Figure 6. Kv7 channel activators, L-364373 and retigabine, induced inhibition of the 10 Hz EFS-evoked contractions in guinea pig DSM isolated strips.

A) This original DSM tension recording illustrates L-364373 inhibitory effects on DSM 10 Hz EFS-induced contractions. B) Cumulative concentration-response curves for L-364373 summarize inhibitory effects on the amplitude and muscle force of EFS-induced contractions (n=6, N=4). C) This original DSM tension recording depicts an effect of retigabine on contractions induced by EFS (10 Hz). D) Cumulative concentration-response curves for retigabine demonstrate reduction of 10 Hz EFS-induced DSM contraction amplitude and muscle force (n=9, N=8). Table 2 summarizes the potency and maximum efficacy values.

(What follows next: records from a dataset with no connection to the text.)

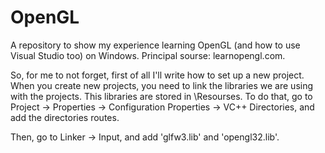 # OpenGL
A repository to show my experience learning OpenGL (and how to use Visual Studio too) on Windows.
Principal sourse: learnopengl.com.

So, for me to not forget, first of all I'll write how to set up a new project.
When you create new projects, you need to link the libraries we are using with the projects. This libraries are stored in \Resourses. To do that, go to Project -> Properties -> Configuration Properties -> VC++ Directories, and add the directories routes.

Then, go to Linker -> Input, and add 'glfw3.lib' and 'opengl32.lib'.
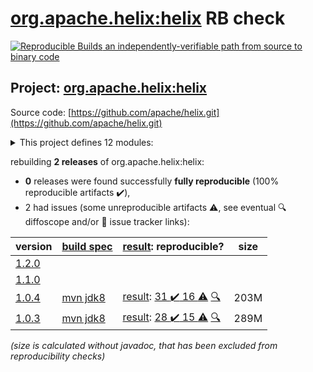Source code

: [org.apache.helix:helix](https://central.sonatype.com/artifact/org.apache.helix/helix/1.0.4/versions) RB check
=======

[![Reproducible Builds](https://reproducible-builds.org/images/logos/rb.svg) an independently-verifiable path from source to binary code](https://reproducible-builds.org/)

## Project: [org.apache.helix:helix](https://central.sonatype.com/artifact/org.apache.helix/helix/1.0.4/versions)

Source code: [https://github.com/apache/helix.git](https://github.com/apache/helix.git)

<details><summary>This project defines 12 modules:</summary>

* [org.apache.helix:helix](https://central.sonatype.com/artifact/org.apache.helix/helix/1.0.4)
* [org.apache.helix:helix-admin-webapp](https://central.sonatype.com/artifact/org.apache.helix/helix-admin-webapp/1.0.4)
* [org.apache.helix:helix-agent](https://central.sonatype.com/artifact/org.apache.helix/helix-agent/1.0.4)
* [org.apache.helix:helix-common](https://central.sonatype.com/artifact/org.apache.helix/helix-common/1.0.4)
* [org.apache.helix:helix-core](https://central.sonatype.com/artifact/org.apache.helix/helix-core/1.0.4)
* [org.apache.helix:helix-front](https://central.sonatype.com/artifact/org.apache.helix/helix-front/1.0.4)
* [org.apache.helix:helix-lock](https://central.sonatype.com/artifact/org.apache.helix/helix-lock/1.0.4)
* [org.apache.helix:helix-rest](https://central.sonatype.com/artifact/org.apache.helix/helix-rest/1.0.4)
* [org.apache.helix:helix-view-aggregator](https://central.sonatype.com/artifact/org.apache.helix/helix-view-aggregator/1.0.4)
* [org.apache.helix:metadata-store-directory-common](https://central.sonatype.com/artifact/org.apache.helix/metadata-store-directory-common/1.0.4)
* [org.apache.helix:metrics-common](https://central.sonatype.com/artifact/org.apache.helix/metrics-common/1.0.4)
* [org.apache.helix:zookeeper-api](https://central.sonatype.com/artifact/org.apache.helix/zookeeper-api/1.0.4)
</details>

rebuilding **2 releases** of org.apache.helix:helix:
- **0** releases were found successfully **fully reproducible** (100% reproducible artifacts :heavy_check_mark:),
- 2 had issues (some unreproducible artifacts :warning:, see eventual :mag: diffoscope and/or :memo: issue tracker links):

| version | [build spec](/BUILDSPEC.md) | [result](https://reproducible-builds.org/docs/jvm/): reproducible? | size |
| -- | --------- | ------ | -- |
| [1.2.0](https://central.sonatype.com/artifact/org.apache.helix/helix/1.2.0/pom) | | | |
| [1.1.0](https://central.sonatype.com/artifact/org.apache.helix/helix/1.1.0/pom) | | | |
| [1.0.4](https://central.sonatype.com/artifact/org.apache.helix/helix/1.0.4/pom) | [mvn jdk8](helix-1.0.4.buildspec) | [result](helix-1.0.4.buildinfo): [31 :heavy_check_mark:  16 :warning:](helix-1.0.4.buildcompare) [:mag:](helix-1.0.4.diffoscope) | 203M |
| [1.0.3](https://central.sonatype.com/artifact/org.apache.helix/helix/1.0.3/pom) | [mvn jdk8](helix-1.0.3.buildspec) | [result](helix-1.0.3.buildinfo): [28 :heavy_check_mark:  15 :warning:](helix-1.0.3.buildcompare) [:mag:](helix-1.0.3.diffoscope) | 289M |

<i>(size is calculated without javadoc, that has been excluded from reproducibility checks)</i>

Figure 7. Kv7 inhibitors, XE991 and linopiridine, enhanced the 10 Hz EFS-induced contractions in guinea pig DSM isolated strips.

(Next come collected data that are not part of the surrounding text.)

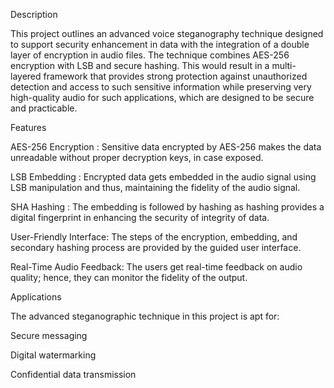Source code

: Description

This project outlines an advanced voice steganography technique designed to support security enhancement in data with the integration of a double layer of encryption in audio files. The technique combines AES-256 encryption with LSB and secure hashing. This would result in a multi-layered framework that provides strong protection against unauthorized detection and access to such sensitive information while preserving very high-quality audio for such applications, which are designed to be secure and practicable.

Features

AES-256 Encryption : Sensitive data encrypted by AES-256 makes the data unreadable without proper decryption keys, in case exposed.

LSB Embedding : Encrypted data gets embedded in the audio signal using LSB manipulation and thus, maintaining the fidelity of the audio signal.

SHA Hashing : The embedding is followed by hashing as hashing provides a digital fingerprint in enhancing the security of integrity of data.

User-Friendly Interface: The steps of the encryption, embedding, and secondary hashing process are provided by the guided user interface.

Real-Time Audio Feedback: The users get real-time feedback on audio quality; hence, they can monitor the fidelity of the output.

Applications

The advanced steganographic technique in this project is apt for:

Secure messaging

Digital watermarking

Confidential data transmission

A) This original DSM tension recording illustrates that XE991 increased 10 Hz EFS-induced contractions. B) Cumulative concentration-response curves for XE991 show potentiation of amplitude and muscle force (n=9, N=7). C) This original DSM tension recording for linopridine (100 nM–30 µM) illustrates an increase in 10 Hz EFS-induced contractions. D) Cumulative concentration-response curves for linopiridine show inhibition of EFS-induced contraction amplitude and muscle force (n=6, N=5); see Table 2 for the potency and maximum efficacy values.

Figure 8. Effect of Kv7 channel modulators on the 0.5–50 Hz EFS-induced contractions in guinea pig DSM isolated strips.

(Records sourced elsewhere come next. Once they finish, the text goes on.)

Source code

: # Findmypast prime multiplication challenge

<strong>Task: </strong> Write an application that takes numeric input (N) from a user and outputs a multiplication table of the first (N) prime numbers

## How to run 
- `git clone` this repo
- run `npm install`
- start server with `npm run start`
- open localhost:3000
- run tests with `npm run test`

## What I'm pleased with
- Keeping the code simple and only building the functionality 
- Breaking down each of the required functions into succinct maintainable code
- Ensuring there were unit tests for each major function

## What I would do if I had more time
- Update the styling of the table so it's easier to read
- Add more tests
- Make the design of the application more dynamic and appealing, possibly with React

A-B) The original DSM tension recordings and frequency-response curves illustrate the inhibitory effects of L-364373 (n=7, N=4) and retigabine (n=6, N=4) on the 0.5–50 Hz EFS-induced contraction amplitude. C) The original DSM tension recording and frequency-response curves reveal that XE991 enhanced the 0.5-20 Hz EFS-induced contraction amplitude (n=8, N=5). The maximal EFS-induced contraction amplitude at a stimulation frequency of 50 Hz under control conditions was taken to be 100%; *P<0.05, **P<0.01, ***P<0.005 versus control.

Figure 9. Kv7.2-7.5 channel activator retigabine induced hyperpolarization and inhibition of spontaneous action potentials in freshly-isolated guinea pig DSM cells.

A) The original current-clamp membrane potential recording illustrates spontaneous action potentials exhibited by a DSM cell. Retigabine (10 µM) inhibited these spontaneous action potentials and caused membrane hyperpolarization. Upon washout, the electrical activity fully recovered. The insets in (A) depict the electrical activity on an expanded time scale for the time points indicated allowing for visualization of the action potentials. B) The original membrane potential recording from a DSM cell lacking spontaneous action potentials. Retigabine (10 µM) induced hyperpolarization and upon its washout membrane potential recovered. C) Summary data show statistically significant hyperpolarization of DSM cells by retigabine (10 µM) (n=12, N=11) and the recovery upon its washout (n=8, N=7). The bars depict actual mean membrane potential and SEM values for each condition. The indicated comparisons indicate statistical significance of ***P<0.001 and *<0.05 for the specified conditions, ns = non-significant (P>0.05).